- Junker Queen's appearance in Overwatch 2
- First appearance: Overwatch (2017)
- First major appearance: Overwatch 2 (2023)
- Created by: Arnold Tsang
- Voiced by: Siho Ellsmore (Overwatch) Leah de Niese (Overwatch 2)

In-universe information
- Class: Tank
- Nationality: Australian

= Junker Queen =

Fictional character in the Overwatch franchise

The Junker Queen is a character who first appeared in the 2016 video game Overwatch, a Blizzard Entertainment–developed first-person hero shooter, and the resulting franchise. Designed by Arnold Tsang, she was introduced as a background character in a 2017 update for Overwatch to help establish the game's "Junkertown" setting, she serves as its ruler. Her voice can be heard at various points on the in-game map of the same name, broadcasting over its PA system. In the game's 2023 sequel, Overwatch 2, she was added as a playable character upon release, establishing her real name as Odessa "Dez" Stone and expanding her backstory. Voiced by Siho Ellsmore in the original Overwatch, Leah de Niese took over the role for the character's full reveal in Overwatch 2.

Despite only appearing in voice and on a poster in the map itself, the character developed a prominent fandom since her introduction. Players hoped for a playable version of her to be added to the title, while various fan works and cosplays followed suit, with game director Jeff Kaplan further teasing her inclusion. After her release in Overwatch 2, media outlets heavily praised her design, mainly in terms of the visual diversity she brought to the game's female designs. She was repeatedly praised by TechRadar in particular, whose writers used her as an example of a character with an outfit that empowered rather than objectified, and how they wanted to see similar character variety in the game. However complaints also arose, such as Mathew Rodriguez of Kotaku feeling her design followed much in the same vein as other female Overwatch characters by portraying her with a slender body and a lack of visible scars, and some players calling her too dissimilar from other "tank" class characters, instead seeming narrow and leading to them confusing her for other characters during gameplay.

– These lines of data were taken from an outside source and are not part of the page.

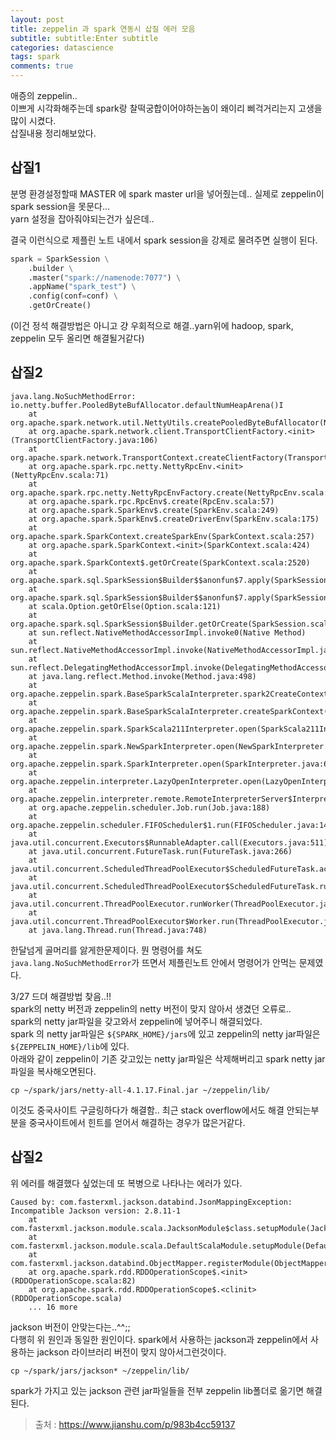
 ```yaml
---
layout: post
title: zeppelin 과 spark 연동시 삽질 에러 모음
subtitle: subtitle:Enter subtitle
categories: datascience
tags: spark
comments: true
---
```


애증의 zeppelin..  
이쁘게 시각화해주는데 spark랑 찰떡궁합이어야하는놈이 왜이리 삐걱거리는지 고생을 많이 시켰다.  
삽질내용 정리해보았다.

## 삽질1
분명 환경설정할때 MASTER 에 spark master url을 넣어줬는데..  실제로 zeppelin이 spark session을 못문다...  
yarn 설정을 잡아줘야되는건가 싶은데..  

결국 이런식으로 제플린 노트 내에서 spark session을 강제로 물려주면 실행이 된다.
```python
spark = SparkSession \
    .builder \
    .master("spark://namenode:7077") \
    .appName("spark_test") \
    .config(conf=conf) \
    .getOrCreate()
```
(이건 정석 해결방법은 아니고 걍 우회적으로 해결..yarn위에 hadoop, spark, zeppelin 모두 올리면 해결될거같다) 

## 삽질2
```
java.lang.NoSuchMethodError: io.netty.buffer.PooledByteBufAllocator.defaultNumHeapArena()I
	at org.apache.spark.network.util.NettyUtils.createPooledByteBufAllocator(NettyUtils.java:113)
	at org.apache.spark.network.client.TransportClientFactory.<init>(TransportClientFactory.java:106)
	at org.apache.spark.network.TransportContext.createClientFactory(TransportContext.java:99)
	at org.apache.spark.rpc.netty.NettyRpcEnv.<init>(NettyRpcEnv.scala:71)
	at org.apache.spark.rpc.netty.NettyRpcEnvFactory.create(NettyRpcEnv.scala:461)
	at org.apache.spark.rpc.RpcEnv$.create(RpcEnv.scala:57)
	at org.apache.spark.SparkEnv$.create(SparkEnv.scala:249)
	at org.apache.spark.SparkEnv$.createDriverEnv(SparkEnv.scala:175)
	at org.apache.spark.SparkContext.createSparkEnv(SparkContext.scala:257)
	at org.apache.spark.SparkContext.<init>(SparkContext.scala:424)
	at org.apache.spark.SparkContext$.getOrCreate(SparkContext.scala:2520)
	at org.apache.spark.sql.SparkSession$Builder$$anonfun$7.apply(SparkSession.scala:935)
	at org.apache.spark.sql.SparkSession$Builder$$anonfun$7.apply(SparkSession.scala:926)
	at scala.Option.getOrElse(Option.scala:121)
	at org.apache.spark.sql.SparkSession$Builder.getOrCreate(SparkSession.scala:926)
	at sun.reflect.NativeMethodAccessorImpl.invoke0(Native Method)
	at sun.reflect.NativeMethodAccessorImpl.invoke(NativeMethodAccessorImpl.java:62)
	at sun.reflect.DelegatingMethodAccessorImpl.invoke(DelegatingMethodAccessorImpl.java:43)
	at java.lang.reflect.Method.invoke(Method.java:498)
	at org.apache.zeppelin.spark.BaseSparkScalaInterpreter.spark2CreateContext(BaseSparkScalaInterpreter.scala:263)
	at org.apache.zeppelin.spark.BaseSparkScalaInterpreter.createSparkContext(BaseSparkScalaInterpreter.scala:182)
	at org.apache.zeppelin.spark.SparkScala211Interpreter.open(SparkScala211Interpreter.scala:90)
	at org.apache.zeppelin.spark.NewSparkInterpreter.open(NewSparkInterpreter.java:102)
	at org.apache.zeppelin.spark.SparkInterpreter.open(SparkInterpreter.java:62)
	at org.apache.zeppelin.interpreter.LazyOpenInterpreter.open(LazyOpenInterpreter.java:69)
	at org.apache.zeppelin.interpreter.remote.RemoteInterpreterServer$InterpretJob.jobRun(RemoteInterpreterServer.java:616)
	at org.apache.zeppelin.scheduler.Job.run(Job.java:188)
	at org.apache.zeppelin.scheduler.FIFOScheduler$1.run(FIFOScheduler.java:140)
	at java.util.concurrent.Executors$RunnableAdapter.call(Executors.java:511)
	at java.util.concurrent.FutureTask.run(FutureTask.java:266)
	at java.util.concurrent.ScheduledThreadPoolExecutor$ScheduledFutureTask.access$201(ScheduledThreadPoolExecutor.java:180)
	at java.util.concurrent.ScheduledThreadPoolExecutor$ScheduledFutureTask.run(ScheduledThreadPoolExecutor.java:293)
	at java.util.concurrent.ThreadPoolExecutor.runWorker(ThreadPoolExecutor.java:1149)
	at java.util.concurrent.ThreadPoolExecutor$Worker.run(ThreadPoolExecutor.java:624)
	at java.lang.Thread.run(Thread.java:748)
```
한달넘게 골머리를 앓게한문제이다.
뭔 명령어를 쳐도 `java.lang.NoSuchMethodError`가 뜨면서 제플린노트 안에서 명령어가 안먹는 문제였다.

3/27 드뎌 해결방법 찾음..!!  
spark의 netty 버전과 zeppelin의 netty 버전이 맞지 않아서 생겼던 오류로..  
spark의 netty jar파일을 갖고와서 zeppelin에 넣어주니 해결되었다.  
spark 의 netty jar파일은 `${SPARK_HOME}/jars`에 있고 zeppelin의 netty jar파일은 `${ZEPPELIN_HOME}/lib`에 있다.  
아래와 같이 zeppelin이 기존 갖고있는 netty jar파일은 삭제해버리고 spark netty jar파일을 복사해오면된다.  
```
cp ~/spark/jars/netty-all-4.1.17.Final.jar ~/zeppelin/lib/
```
이것도 중국사이트 구글링하다가 해결함.. 최근 stack overflow에서도 해결 안되는부분을 중국사이트에서 힌트를 얻어서 해결하는 경우가 많은거같다.   

## 삽질2
위 에러를 해결했다 싶었는데 또 복병으로 나타나는 에러가 있다.
```
Caused by: com.fasterxml.jackson.databind.JsonMappingException: Incompatible Jackson version: 2.8.11-1
    at com.fasterxml.jackson.module.scala.JacksonModule$class.setupModule(JacksonModule.scala:64)
    at com.fasterxml.jackson.module.scala.DefaultScalaModule.setupModule(DefaultScalaModule.scala:19)
    at com.fasterxml.jackson.databind.ObjectMapper.registerModule(ObjectMapper.java:747)
    at org.apache.spark.rdd.RDDOperationScope$.<init>(RDDOperationScope.scala:82)
    at org.apache.spark.rdd.RDDOperationScope$.<clinit>(RDDOperationScope.scala)
    ... 16 more
```
jackson 버전이 안맞는다는..^^;;  
다행히 위 원인과 동일한 원인이다.
spark에서 사용하는 jackson과 zeppelin에서 사용하는 jackson 라이브러리 버전이 맞지 않아서그런것이다. 
```
cp ~/spark/jars/jackson* ~/zeppelin/lib/
```
spark가 가지고 있는 jackson 관련 jar파일들을 전부 zeppelin lib폴더로 옮기면 해결된다. 

> 출처 : https://www.jianshu.com/p/983b4cc59137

==Conception and development==
While designing the game's "Junkertown" setting as part of a 2017 update for Overwatch, assistant art director Arnold Tsang came up with the idea of a "Queen" character that would hold competitions at the settlement. Simply called "The Queen" originally, the character was introduced to players as an atmospheric element for an in-game map of the same name, as her voice lines can be heard over a PA system on the map. She is also seen on various posters that decorate it, with Tsang hoping it would generate player interest in the character for them to explore later. In April 2019, as part of a livestream at Blizzard headquarters with various streamers, game director Jeff Kaplan revealed that Tsang had drawn several pieces of concept art for the character and that they had "big plans" for her, though with a longer time frame in mind compared to other characters. When designing her playable character and gameplay, they used her existing lore as a basis, aiming to portray her with "tough, almost brutal, personality" while also wanting to avoid anything that may seem magical or elegant. They were also aware of their player community's perception of the character, and aimed to keep her in line with those expectations.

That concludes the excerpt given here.